Description: We will build and test a stirling-cycle convertor for generating electrical power from the heat output of a radioisotope heat source (GPHS), addressing evolving NASA requirements for highly reliable, robust, and easily adaptable configurations for space-power applications. Our double-acting stirling cycle configuration combines a linear alternator with a moving piston/regenerator assembly into a self-contained module. A number of such modules can be connected together into several possible convertor layouts to scale power, achieve system redundancy and cancel vibration forces. This modular approach provides the system designer with unique packaging options not available with conventional stirling convertors. Our primary Phase II focus will be to build and test this core module within a simple three-module convertor configuration. The part count per module is low and the design is amenable to mass production manufacturing methods. An intrinsic feature within the thermodynamic circuit prevents catastrophic piston over-stroke in the event the electrical load is interrupted. A potentially transformational passive reciprocating hydrodynamic gas bearing suspends the moving piston within its cylinder, eliminating wear and providing a highly effective piston seal. An optional hydrodynamic spin bearing system is available as a backup.

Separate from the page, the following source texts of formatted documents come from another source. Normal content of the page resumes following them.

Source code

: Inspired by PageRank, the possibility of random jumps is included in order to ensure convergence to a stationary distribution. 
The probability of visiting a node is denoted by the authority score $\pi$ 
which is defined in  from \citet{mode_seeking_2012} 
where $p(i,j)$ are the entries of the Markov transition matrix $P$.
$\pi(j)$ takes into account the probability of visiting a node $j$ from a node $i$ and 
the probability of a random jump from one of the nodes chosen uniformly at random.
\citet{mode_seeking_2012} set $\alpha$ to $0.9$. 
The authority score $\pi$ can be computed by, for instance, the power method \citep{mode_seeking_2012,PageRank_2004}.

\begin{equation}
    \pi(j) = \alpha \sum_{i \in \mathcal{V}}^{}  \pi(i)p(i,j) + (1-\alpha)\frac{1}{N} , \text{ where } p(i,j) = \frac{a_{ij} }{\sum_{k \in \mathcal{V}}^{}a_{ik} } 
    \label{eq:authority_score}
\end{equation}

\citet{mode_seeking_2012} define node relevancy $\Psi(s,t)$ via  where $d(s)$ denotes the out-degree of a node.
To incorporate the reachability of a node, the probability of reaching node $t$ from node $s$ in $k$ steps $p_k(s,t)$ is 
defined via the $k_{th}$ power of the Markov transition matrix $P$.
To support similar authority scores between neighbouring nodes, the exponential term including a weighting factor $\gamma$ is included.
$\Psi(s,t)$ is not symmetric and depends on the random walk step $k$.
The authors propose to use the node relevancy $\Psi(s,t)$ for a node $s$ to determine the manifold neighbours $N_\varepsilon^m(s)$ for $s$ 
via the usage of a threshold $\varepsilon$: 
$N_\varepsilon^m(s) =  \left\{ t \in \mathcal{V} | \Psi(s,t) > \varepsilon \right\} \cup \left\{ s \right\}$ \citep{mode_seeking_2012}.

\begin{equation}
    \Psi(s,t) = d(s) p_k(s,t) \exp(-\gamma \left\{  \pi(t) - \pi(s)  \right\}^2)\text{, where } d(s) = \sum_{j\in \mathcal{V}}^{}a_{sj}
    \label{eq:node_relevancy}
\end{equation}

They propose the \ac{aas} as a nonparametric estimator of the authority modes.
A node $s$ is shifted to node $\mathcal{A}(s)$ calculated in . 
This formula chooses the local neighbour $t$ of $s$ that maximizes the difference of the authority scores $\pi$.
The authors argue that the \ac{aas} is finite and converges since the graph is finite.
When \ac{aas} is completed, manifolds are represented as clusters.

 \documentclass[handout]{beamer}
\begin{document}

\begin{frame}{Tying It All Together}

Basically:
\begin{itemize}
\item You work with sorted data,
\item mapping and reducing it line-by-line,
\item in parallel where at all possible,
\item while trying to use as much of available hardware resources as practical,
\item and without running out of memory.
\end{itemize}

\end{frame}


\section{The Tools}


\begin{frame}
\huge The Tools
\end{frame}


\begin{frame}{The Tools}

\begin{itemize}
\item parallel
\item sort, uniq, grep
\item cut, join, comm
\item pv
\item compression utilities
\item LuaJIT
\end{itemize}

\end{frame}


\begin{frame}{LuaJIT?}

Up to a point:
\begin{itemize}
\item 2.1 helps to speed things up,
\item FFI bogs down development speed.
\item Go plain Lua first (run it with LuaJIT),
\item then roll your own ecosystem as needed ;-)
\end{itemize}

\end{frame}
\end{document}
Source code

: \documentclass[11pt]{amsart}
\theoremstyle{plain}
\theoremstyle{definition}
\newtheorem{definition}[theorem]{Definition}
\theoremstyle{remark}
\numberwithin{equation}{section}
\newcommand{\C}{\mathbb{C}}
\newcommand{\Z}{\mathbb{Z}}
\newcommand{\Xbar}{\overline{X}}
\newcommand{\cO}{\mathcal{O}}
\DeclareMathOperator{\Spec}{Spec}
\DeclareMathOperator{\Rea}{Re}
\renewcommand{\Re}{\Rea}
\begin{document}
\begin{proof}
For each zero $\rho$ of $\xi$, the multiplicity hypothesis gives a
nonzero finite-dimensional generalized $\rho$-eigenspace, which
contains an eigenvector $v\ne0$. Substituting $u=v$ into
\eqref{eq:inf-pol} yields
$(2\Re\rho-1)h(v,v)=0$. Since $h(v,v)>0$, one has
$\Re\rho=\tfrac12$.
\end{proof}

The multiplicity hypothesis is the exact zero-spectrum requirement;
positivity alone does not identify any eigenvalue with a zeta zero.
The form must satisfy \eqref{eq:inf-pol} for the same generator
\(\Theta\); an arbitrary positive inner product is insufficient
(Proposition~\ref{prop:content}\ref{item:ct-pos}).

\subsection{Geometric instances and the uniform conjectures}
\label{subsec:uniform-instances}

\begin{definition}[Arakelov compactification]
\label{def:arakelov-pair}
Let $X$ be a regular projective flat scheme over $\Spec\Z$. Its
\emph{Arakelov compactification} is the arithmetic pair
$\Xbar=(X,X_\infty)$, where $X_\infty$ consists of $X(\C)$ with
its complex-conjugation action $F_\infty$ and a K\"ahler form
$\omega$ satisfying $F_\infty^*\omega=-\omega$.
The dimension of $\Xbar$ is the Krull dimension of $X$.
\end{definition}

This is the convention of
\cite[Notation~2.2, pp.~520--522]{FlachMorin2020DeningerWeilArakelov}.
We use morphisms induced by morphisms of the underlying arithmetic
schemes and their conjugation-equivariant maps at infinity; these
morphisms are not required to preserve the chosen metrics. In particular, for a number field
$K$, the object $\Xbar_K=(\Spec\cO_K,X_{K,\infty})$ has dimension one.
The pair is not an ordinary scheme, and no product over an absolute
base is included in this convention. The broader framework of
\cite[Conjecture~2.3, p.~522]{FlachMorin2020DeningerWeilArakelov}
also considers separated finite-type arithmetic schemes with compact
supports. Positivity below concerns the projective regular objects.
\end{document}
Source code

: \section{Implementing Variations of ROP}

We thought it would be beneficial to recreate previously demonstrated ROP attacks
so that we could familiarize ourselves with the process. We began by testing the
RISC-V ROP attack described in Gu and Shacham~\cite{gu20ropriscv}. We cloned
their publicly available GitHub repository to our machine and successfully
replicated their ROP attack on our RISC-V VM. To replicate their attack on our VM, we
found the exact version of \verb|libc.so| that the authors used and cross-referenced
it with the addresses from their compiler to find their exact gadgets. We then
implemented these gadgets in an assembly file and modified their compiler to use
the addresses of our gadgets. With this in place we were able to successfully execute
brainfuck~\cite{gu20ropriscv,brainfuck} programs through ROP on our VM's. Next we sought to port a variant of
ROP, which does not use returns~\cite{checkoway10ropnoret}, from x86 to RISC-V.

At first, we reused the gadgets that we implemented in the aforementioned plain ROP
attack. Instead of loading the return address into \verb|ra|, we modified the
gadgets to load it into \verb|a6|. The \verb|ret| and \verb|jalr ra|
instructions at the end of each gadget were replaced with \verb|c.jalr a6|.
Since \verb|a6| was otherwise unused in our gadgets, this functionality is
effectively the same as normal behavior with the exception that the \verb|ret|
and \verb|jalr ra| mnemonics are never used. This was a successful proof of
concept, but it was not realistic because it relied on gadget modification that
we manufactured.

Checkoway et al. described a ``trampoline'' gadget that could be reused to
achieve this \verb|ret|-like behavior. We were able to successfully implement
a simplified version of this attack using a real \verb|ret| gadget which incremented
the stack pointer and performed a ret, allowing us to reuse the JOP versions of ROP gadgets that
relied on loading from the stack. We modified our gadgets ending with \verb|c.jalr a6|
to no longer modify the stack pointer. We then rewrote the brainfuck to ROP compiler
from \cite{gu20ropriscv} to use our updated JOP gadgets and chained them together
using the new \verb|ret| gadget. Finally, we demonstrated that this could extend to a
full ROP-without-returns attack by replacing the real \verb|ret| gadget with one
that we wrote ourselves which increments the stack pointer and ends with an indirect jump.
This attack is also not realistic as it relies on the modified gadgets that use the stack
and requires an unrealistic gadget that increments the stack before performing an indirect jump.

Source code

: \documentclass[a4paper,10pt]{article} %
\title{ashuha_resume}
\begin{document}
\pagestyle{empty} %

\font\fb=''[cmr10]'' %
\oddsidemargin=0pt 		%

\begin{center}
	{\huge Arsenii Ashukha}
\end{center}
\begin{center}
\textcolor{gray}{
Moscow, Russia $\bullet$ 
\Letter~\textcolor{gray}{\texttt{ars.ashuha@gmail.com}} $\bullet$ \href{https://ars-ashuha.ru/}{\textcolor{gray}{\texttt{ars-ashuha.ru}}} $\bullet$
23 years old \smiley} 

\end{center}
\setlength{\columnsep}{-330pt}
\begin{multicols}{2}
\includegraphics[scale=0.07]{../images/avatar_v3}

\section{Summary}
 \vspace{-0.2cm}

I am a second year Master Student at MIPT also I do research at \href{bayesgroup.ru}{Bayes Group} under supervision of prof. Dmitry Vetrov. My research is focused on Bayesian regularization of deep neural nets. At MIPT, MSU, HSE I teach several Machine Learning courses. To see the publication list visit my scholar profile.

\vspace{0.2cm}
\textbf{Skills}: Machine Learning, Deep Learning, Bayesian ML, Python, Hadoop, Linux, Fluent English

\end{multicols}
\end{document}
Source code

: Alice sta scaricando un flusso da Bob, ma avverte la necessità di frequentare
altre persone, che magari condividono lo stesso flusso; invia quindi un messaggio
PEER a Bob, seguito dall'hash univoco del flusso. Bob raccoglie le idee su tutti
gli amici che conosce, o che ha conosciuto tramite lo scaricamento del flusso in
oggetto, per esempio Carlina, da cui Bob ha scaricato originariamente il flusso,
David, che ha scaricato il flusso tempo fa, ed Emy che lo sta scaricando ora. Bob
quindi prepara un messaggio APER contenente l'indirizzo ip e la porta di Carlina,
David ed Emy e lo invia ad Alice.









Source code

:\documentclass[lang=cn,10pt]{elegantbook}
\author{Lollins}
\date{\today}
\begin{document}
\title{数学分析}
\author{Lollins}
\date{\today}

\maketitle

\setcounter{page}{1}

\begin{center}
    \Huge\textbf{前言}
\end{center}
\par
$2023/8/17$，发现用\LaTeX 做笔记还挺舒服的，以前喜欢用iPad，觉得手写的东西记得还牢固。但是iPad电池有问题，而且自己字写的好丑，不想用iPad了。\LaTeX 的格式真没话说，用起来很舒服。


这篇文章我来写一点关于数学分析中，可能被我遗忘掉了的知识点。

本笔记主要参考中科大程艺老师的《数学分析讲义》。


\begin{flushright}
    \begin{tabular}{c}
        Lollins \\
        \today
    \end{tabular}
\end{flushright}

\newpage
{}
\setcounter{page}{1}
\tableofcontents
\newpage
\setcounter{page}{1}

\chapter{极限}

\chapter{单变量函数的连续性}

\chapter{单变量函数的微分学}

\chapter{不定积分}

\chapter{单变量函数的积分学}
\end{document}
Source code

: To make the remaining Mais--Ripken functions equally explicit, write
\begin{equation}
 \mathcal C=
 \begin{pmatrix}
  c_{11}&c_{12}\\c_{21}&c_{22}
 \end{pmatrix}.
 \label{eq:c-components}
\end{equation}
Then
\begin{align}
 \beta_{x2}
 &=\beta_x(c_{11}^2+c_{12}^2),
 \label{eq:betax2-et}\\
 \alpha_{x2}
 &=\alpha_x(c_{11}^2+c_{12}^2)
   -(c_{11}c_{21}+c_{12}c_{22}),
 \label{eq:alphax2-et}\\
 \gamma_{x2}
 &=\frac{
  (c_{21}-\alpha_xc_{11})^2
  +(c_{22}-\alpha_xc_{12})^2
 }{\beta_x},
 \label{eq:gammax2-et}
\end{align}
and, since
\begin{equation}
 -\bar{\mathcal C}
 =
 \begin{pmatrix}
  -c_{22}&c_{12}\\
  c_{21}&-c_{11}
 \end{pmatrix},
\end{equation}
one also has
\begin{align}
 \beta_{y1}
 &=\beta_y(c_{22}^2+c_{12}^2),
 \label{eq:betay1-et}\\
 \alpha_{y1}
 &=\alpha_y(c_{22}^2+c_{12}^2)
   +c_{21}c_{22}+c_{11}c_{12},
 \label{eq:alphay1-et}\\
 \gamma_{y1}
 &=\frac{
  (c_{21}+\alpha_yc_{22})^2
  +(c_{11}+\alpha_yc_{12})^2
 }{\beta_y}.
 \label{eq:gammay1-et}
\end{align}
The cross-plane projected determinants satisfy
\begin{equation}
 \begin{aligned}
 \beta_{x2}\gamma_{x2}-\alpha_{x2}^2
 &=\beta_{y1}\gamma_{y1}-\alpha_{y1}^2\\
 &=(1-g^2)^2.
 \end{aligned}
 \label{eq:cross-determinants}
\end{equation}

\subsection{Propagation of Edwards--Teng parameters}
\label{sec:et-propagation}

Benefits: Space Power Generation - The proposed innovation has the potential to support space power generation applications in the 75-500 W electrical power range using thermal input from one or more radioisotope heat sources, with waste heat radiated to space. Overall conversion efficiency is projected to be around 31% with a 640C heat source and 60C radiator. Other heat source/sink options and temperatures are possible depending on convertor efficiency requirements. Cooling - The convertor is a reversible heat engine and can be run backwards to produce cooling in the cryogenic temperature range (50-100 K) from electrical input. By introducing staging lower temperatures are possible. NASA cooling applications include direct cooling of space sensors, vapor re-liquefaction for zero-boiloff fluid storage or cooling superconducting magnetic bearings in support of flywheel energy storage systems.

Our convertor has the potential to be a lower-cost alternative to other Stirling machines and might find application as a generator using natural gas or renewable biofuels. The redundant convertor configurations could be beneficial for terrestrial remote power applications requiring high reliability (e.g. navigation or communications equipment in off-grid areas). Operated as a cryocooler, the convertor could cool high-temperature superconducting magnetic bearings in industrial spindles and motors. The ability to cool a central load and reject heat at the periphery is ideal for zero-boiloff re-condensation of liquid nitrogen, volatile fuels and other substances. The core hydrodynamic bearing technology could be applied to linear free-piston compressors for domestic refrigeration. The Department of Energy Office recently issued a new Roadmap report which prioritized accelerating the commercialization of high-efficiency appliance technologies. This Roadmap ranked the development of advanced compressor technologies for refrigerators and freezers as having the highest overall importance and potential impact.